[Dataset entries]
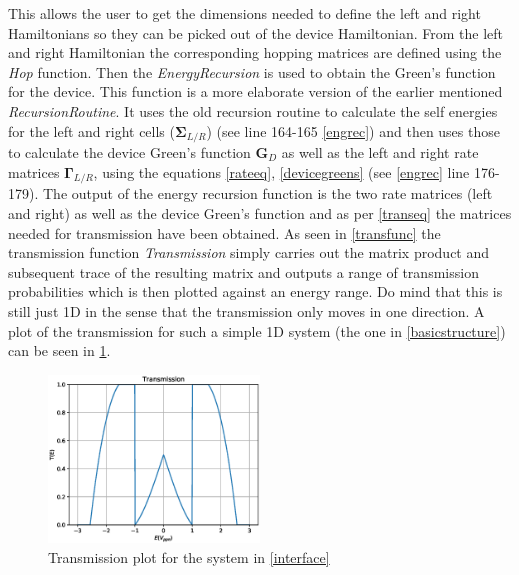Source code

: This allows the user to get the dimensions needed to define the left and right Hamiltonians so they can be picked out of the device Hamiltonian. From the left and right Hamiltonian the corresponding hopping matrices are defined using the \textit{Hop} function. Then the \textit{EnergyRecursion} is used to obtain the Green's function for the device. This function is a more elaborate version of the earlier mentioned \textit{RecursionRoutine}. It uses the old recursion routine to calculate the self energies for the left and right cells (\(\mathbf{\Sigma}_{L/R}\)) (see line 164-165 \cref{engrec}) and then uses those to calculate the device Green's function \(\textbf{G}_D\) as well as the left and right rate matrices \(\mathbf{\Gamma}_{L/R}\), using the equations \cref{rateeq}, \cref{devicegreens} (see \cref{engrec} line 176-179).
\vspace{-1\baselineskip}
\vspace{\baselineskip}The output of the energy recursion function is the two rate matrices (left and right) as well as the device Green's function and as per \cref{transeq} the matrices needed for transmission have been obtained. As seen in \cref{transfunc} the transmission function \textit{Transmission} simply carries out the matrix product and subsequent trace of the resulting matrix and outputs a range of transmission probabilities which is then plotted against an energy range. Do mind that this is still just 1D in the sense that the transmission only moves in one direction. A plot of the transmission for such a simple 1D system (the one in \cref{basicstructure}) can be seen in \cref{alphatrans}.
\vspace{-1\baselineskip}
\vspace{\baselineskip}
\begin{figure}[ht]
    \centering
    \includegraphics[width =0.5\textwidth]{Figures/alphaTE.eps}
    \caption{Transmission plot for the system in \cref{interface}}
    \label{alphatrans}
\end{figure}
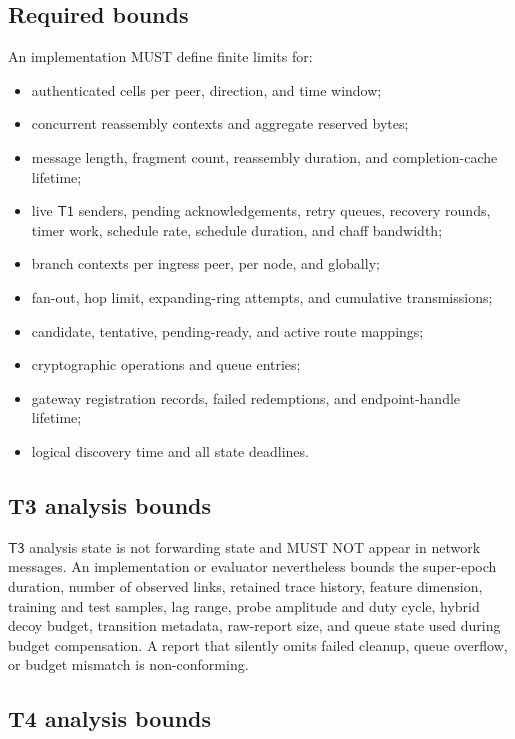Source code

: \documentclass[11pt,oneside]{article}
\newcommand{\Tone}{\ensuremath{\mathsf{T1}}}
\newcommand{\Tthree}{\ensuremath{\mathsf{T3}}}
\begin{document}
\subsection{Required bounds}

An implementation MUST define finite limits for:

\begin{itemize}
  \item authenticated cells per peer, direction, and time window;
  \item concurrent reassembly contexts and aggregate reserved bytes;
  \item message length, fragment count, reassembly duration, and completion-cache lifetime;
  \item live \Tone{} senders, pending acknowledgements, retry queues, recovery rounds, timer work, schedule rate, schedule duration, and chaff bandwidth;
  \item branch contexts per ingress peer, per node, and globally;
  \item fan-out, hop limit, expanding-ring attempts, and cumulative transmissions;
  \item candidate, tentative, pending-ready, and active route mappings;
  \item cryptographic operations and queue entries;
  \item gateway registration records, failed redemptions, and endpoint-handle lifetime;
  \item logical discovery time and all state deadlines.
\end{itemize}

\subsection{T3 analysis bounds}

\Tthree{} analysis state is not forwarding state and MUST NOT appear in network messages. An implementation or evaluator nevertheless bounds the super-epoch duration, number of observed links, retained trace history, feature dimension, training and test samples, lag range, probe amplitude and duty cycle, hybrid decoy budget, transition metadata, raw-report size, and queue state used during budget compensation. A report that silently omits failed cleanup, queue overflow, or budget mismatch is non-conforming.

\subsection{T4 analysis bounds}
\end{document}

Directions for this task – Write out each entry exactly as given, but skip the pictures.

Answer box –
Source code

: This allows the user to get the dimensions needed to define the left and right Hamiltonians so they can be picked out of the device Hamiltonian. From the left and right Hamiltonian the corresponding hopping matrices are defined using the \textit{Hop} function. Then the \textit{EnergyRecursion} is used to obtain the Green's function for the device. This function is a more elaborate version of the earlier mentioned \textit{RecursionRoutine}. It uses the old recursion routine to calculate the self energies for the left and right cells (\(\mathbf{\Sigma}_{L/R}\)) (see line 164-165 \cref{engrec}) and then uses those to calculate the device Green's function \(\textbf{G}_D\) as well as the left and right rate matrices \(\mathbf{\Gamma}_{L/R}\), using the equations \cref{rateeq}, \cref{devicegreens} (see \cref{engrec} line 176-179).
\vspace{-1\baselineskip}
\vspace{\baselineskip}The output of the energy recursion function is the two rate matrices (left and right) as well as the device Green's function and as per \cref{transeq} the matrices needed for transmission have been obtained. As seen in \cref{transfunc} the transmission function \textit{Transmission} simply carries out the matrix product and subsequent trace of the resulting matrix and outputs a range of transmission probabilities which is then plotted against an energy range. Do mind that this is still just 1D in the sense that the transmission only moves in one direction. A plot of the transmission for such a simple 1D system (the one in \cref{basicstructure}) can be seen in \cref{alphatrans}.
\vspace{-1\baselineskip}
\vspace{\baselineskip}
\begin{figure}[ht]
    \centering
    \includegraphics[width =0.5\textwidth]{Figures/alphaTE.eps}
    \caption{Transmission plot for the system in \cref{interface}}
    \label{alphatrans}
\end{figure}
Source code

: \documentclass[11pt,oneside]{article}
\newcommand{\Tone}{\ensuremath{\mathsf{T1}}}
\newcommand{\Tthree}{\ensuremath{\mathsf{T3}}}
\begin{document}
\subsection{Required bounds}

An implementation MUST define finite limits for:

\begin{itemize}
  \item authenticated cells per peer, direction, and time window;
  \item concurrent reassembly contexts and aggregate reserved bytes;
  \item message length, fragment count, reassembly duration, and completion-cache lifetime;
  \item live \Tone{} senders, pending acknowledgements, retry queues, recovery rounds, timer work, schedule rate, schedule duration, and chaff bandwidth;
  \item branch contexts per ingress peer, per node, and globally;
  \item fan-out, hop limit, expanding-ring attempts, and cumulative transmissions;
  \item candidate, tentative, pending-ready, and active route mappings;
  \item cryptographic operations and queue entries;
  \item gateway registration records, failed redemptions, and endpoint-handle lifetime;
  \item logical discovery time and all state deadlines.
\end{itemize}

\subsection{T3 analysis bounds}

\Tthree{} analysis state is not forwarding state and MUST NOT appear in network messages. An implementation or evaluator nevertheless bounds the super-epoch duration, number of observed links, retained trace history, feature dimension, training and test samples, lag range, probe amplitude and duty cycle, hybrid decoy budget, transition metadata, raw-report size, and queue state used during budget compensation. A report that silently omits failed cleanup, queue overflow, or budget mismatch is non-conforming.

\subsection{T4 analysis bounds}
\end{document}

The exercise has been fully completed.